Placed so obscurely that you have to know it is there before you find it is a plaque marking the Leicester birthplace of C.P. Snow.
Snow, who lived from 1905 to 1980. was a scientist and civil servant who served in the Lords as a minister in Harold Wilson's short-lived Ministry of Technology.
He was also a novelist and was at one time was taken enormously seriously by the critics. Since his death, though his sequence Strangers and Brothers has been adapted by the BBC for both radio and television, he has fallen into almost total eclipse.

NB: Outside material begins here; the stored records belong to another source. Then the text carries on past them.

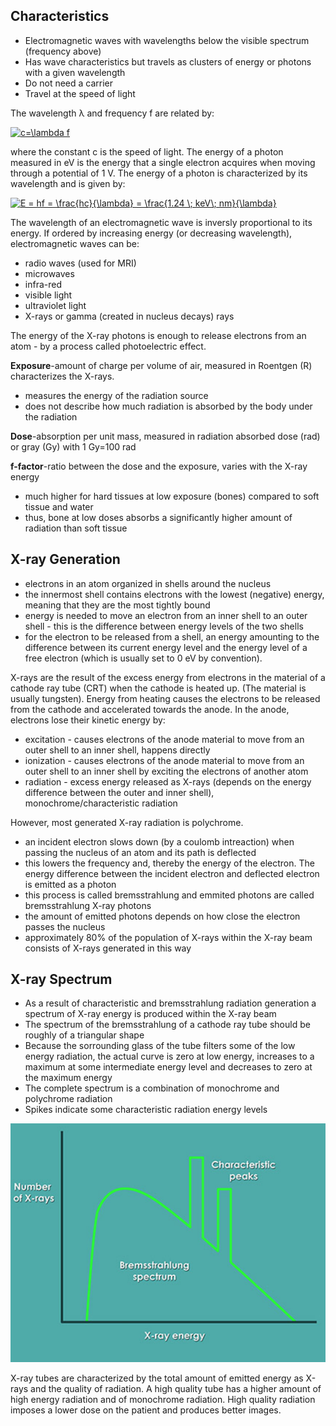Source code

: ## Characteristics
- Electromagnetic waves with wavelengths below the visible spectrum (frequency above)
- Has wave characteristics but travels as clusters of energy or photons with a given wavelength
- Do not need a carrier
- Travel at the speed of light

The wavelength λ and frequency f are related by: 

<a href="https://www.codecogs.com/eqnedit.php?latex=c=\lambda&space;f" target="_blank"><img src="https://latex.codecogs.com/gif.latex?c=\lambda&space;f" title="c=\lambda f" /></a>

where the constant c is the speed of light. The energy of a photon measured in eV is the energy that a single electron acquires when moving through a potential of 1 V. The energy of a photon is characterized by its wavelength and is given by:

<a href="https://www.codecogs.com/eqnedit.php?latex=E&space;=&space;hf&space;=&space;\frac{hc}{\lambda}&space;=&space;\frac{1.24&space;\;&space;keV\;&space;nm}{\lambda}" target="_blank"><img src="https://latex.codecogs.com/gif.latex?E&space;=&space;hf&space;=&space;\frac{hc}{\lambda}&space;=&space;\frac{1.24&space;\;&space;keV\;&space;nm}{\lambda}" title="E = hf = \frac{hc}{\lambda} = \frac{1.24 \; keV\; nm}{\lambda}" /></a>

The wavelength of an electromagnetic wave is inversly proportional to its energy. If ordered by increasing energy (or decreasing wavelength), electromagnetic waves can be:

- radio waves (used for MRI)
- microwaves
- infra-red
- visible light
- ultraviolet light
- X-rays or gamma (created in nucleus decays) rays

The energy of the X-ray photons is enough to release electrons from an atom - by a process called photoelectric effect. 

**Exposure**-amount of charge per volume of air, measured in Roentgen (R) characterizes the X-rays. 
- measures the energy of the radiation source
- does not describe how much radiation is absorbed by the body under the radiation

**Dose**-absorption per unit mass, measured in radiation absorbed dose (rad) or gray (Gy) with 1 Gy=100 rad

**f-factor**-ratio between the dose and the exposure, varies with the X-ray energy
- much higher for hard tissues at low exposure (bones) compared to soft tissue and water
- thus, bone at low doses absorbs a significantly higher amount of radiation than soft tissue

## X-ray Generation
- electrons in an atom organized in shells around the nucleus
- the innermost shell contains electrons with the lowest (negative) energy, meaning that they are the most tightly bound
- energy is needed to move an electron from an inner shell to an outer shell - this is the difference between energy levels of the two shells 
- for the electron to be released from a shell, an energy amounting to the difference between its current energy level and the energy level of a free electron (which is usually set to 0 eV by convention). 

X-rays are the result of the excess energy from electrons in the material of a cathode ray tube (CRT) when the cathode is heated up. (The material is usually tungsten). 
Energy from heating causes the electrons to be released from the cathode and accelerated towards the anode. 
In the anode, electrons lose their kinetic energy by:
- excitation - causes electrons of the anode material to move from an outer shell to an inner shell, happens directly
- ionization - causes electrons of the anode material to move from an outer shell to an inner shell by exciting the electrons of another atom
- radiation - excess energy released as X-rays (depends on the energy difference between the outer and inner shell), monochrome/characteristic radiation

However, most generated X-ray radiation is polychrome. 
- an incident electron slows down (by a coulomb intreaction) when passing the nucleus of an atom and its path is deflected
- this lowers the frequency and, thereby the energy of the electron. The energy difference between the incident electron and deflected electron is emitted as a photon
- this process is called bremsstrahlung and emmited photons are called bremsstrahlung X-ray photons
- the amount of emitted photons depends on how close the electron passes the nucleus
- approximately 80% of the population of X-rays within the X-ray beam consists of X-rays generated in this way

## X-ray Spectrum

- As a result of characteristic and bremsstrahlung radiation generation a spectrum of X-ray energy is produced within the X-ray beam
- The spectrum of the bremsstrahlung of a cathode ray tube should be roughly of a triangular shape
- Because the sorrounding glass of the tube filters some of the low energy radiation, the actual curve is zero at low energy, increases to a maximum at some intermediate energy level and decreases to zero at the maximum energy
- The complete spectrum is a combination of monochrome and polychrome radiation
- Spikes indicate some characteristic radiation energy levels

![spectrum](https://github.com/elberethfanulios/medical-image-analysis/blob/master/digital-image-acquisition/spectrum.png) <!-- .element height="25%" width="25%" -->

X-ray tubes are characterized by the total amount of emitted energy as X-rays and the quality of radiation. A high quality tube has a higher amount of high energy radiation and of monochrome radiation. 
High quality radiation imposes a lower dose on the patient and produces better images. 

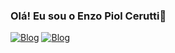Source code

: ### Olá! Eu sou o Enzo Piol Cerutti👋

[![Blog](https://img.shields.io/website-up-down-green-red/http/monip.org.svg)](https://www.linkedin.com/in/enzo-piol-cerutti-b4ba8a345/)
[![Blog](https://img.shields.io/website-up-down-green-red/http/monip.org.svg)](https://www.instagram.com/enzocerutti_/)
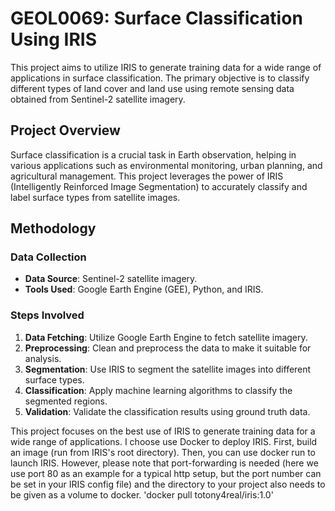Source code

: # GEOL0069: Surface Classification Using IRIS

This project aims to utilize IRIS to generate training data for a wide range of applications in surface classification. The primary objective is to classify different types of land cover and land use using remote sensing data obtained from Sentinel-2 satellite imagery.

## Project Overview

Surface classification is a crucial task in Earth observation, helping in various applications such as environmental monitoring, urban planning, and agricultural management. This project leverages the power of IRIS (Intelligently Reinforced Image Segmentation) to accurately classify and label surface types from satellite images.

## Methodology

### Data Collection

- **Data Source**: Sentinel-2 satellite imagery.
- **Tools Used**: Google Earth Engine (GEE), Python, and IRIS.

### Steps Involved

1. **Data Fetching**: Utilize Google Earth Engine to fetch satellite imagery.
2. **Preprocessing**: Clean and preprocess the data to make it suitable for analysis.
3. **Segmentation**: Use IRIS to segment the satellite images into different surface types.
4. **Classification**: Apply machine learning algorithms to classify the segmented regions.
5. **Validation**: Validate the classification results using ground truth data.

This project focuses on the best use of IRIS to generate training data for a wide range of applications.
I choose use Docker to deploy IRIS. First, build an image (run from IRIS's root directory). Then, you can use docker run to launch IRIS. However, please note that port-forwarding is needed (here we use port 80 as an example for a typical http setup, but the port number can be set in your IRIS config file) and the directory to your project also needs to be given as a volume to docker.
'docker pull totony4real/iris:1.0'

Really, it is the writers this doesn't happen to who need explaining, but reading Snow today it is difficult to see why he enjoyed such a reputation. As Simon Hoggart once observed, his characters address one another in the language of Times editorials.
Even the famous phrase he coined - "the corridors of power" - seems to be used less these days.
Anyway, Snow's plaque is not on his birthplace, which has disappeared, but on the house next door.
When I read about this I remembered the German raids on the area around Leicester station. You can map where the bombs fell by finding the postwar buildings dotted down incongruously among the Victorian streets.
Could the same thing have happened here in Aylestone? It did.
The air raid near Leicester station took place in November 1940 and was the city's worst night of bombing in the war. But its first raid was in August 1940, when the streets where Snow's house stood were attacked.
As we came up the Saffron Lane past the end of Cavendish Road the gas main was blazing and I could see lots of bomb damage, many buildings were in ruins, people were just being rescued with ambulance’s and fire engines all around. This was less than half an hour after the raid.
Six people were killed; Cavendish Road was only one mile from our house. In broad daylight the German Dornier Do.17 bomber flying very low curved round the gas works after dropping its bombs (it missed), straight towards our house.
Mother had the pram with Graham in it just approaching our front gates. My brothers Arthur and Tony had been debating what sort of plane it was, when they decided it was German, they made a dash for our shelter.
Mum had heard reports of German planes machine gunning civilians; she snatched Graham up out of his pram and made a dash for the shelter just as the plane roared over, my mother fell into the Anderson shelter; mum was black and blue for weeks.
The six people who died are now remembered on a discreet plaque on the wall of a hall attached to the Ecumenical Church of the Nativity, which stands where Cavendish Road joins Snow's Richmond Road.
So was Snow's old family home destroyed by a German bomb? No, but it was damaged.
Snow's brother Philip was himself a remarkable man who captained Leicestershire's second XI, became a colonial administrator and captained Fiji in first-class games.
In his memoirs Philip Snow recalled:
As the bombing of England started in earnest in 1940, my conscience in beautiful remote Lau was deeply stirred, not least when I heard that the area around our Richmond Road house in Leicester was almost the first to be bombed.
A single German plane had dropped its bombs near the gasometers and all along the unbroken line of terraced house in Cavendish Road, which was at the bottom of our garden: flying fragments has smashed our third-storey windows and some people living parallel to us had been killed.
It's a long way from lower middle-class Leicester to Fiji or the House of Lords.
1 comment:
"The two cultures" was another CP Snow coinage which has been largely forgotten. The phrase which comes to me now at each sign of advancing years is "arrest of life".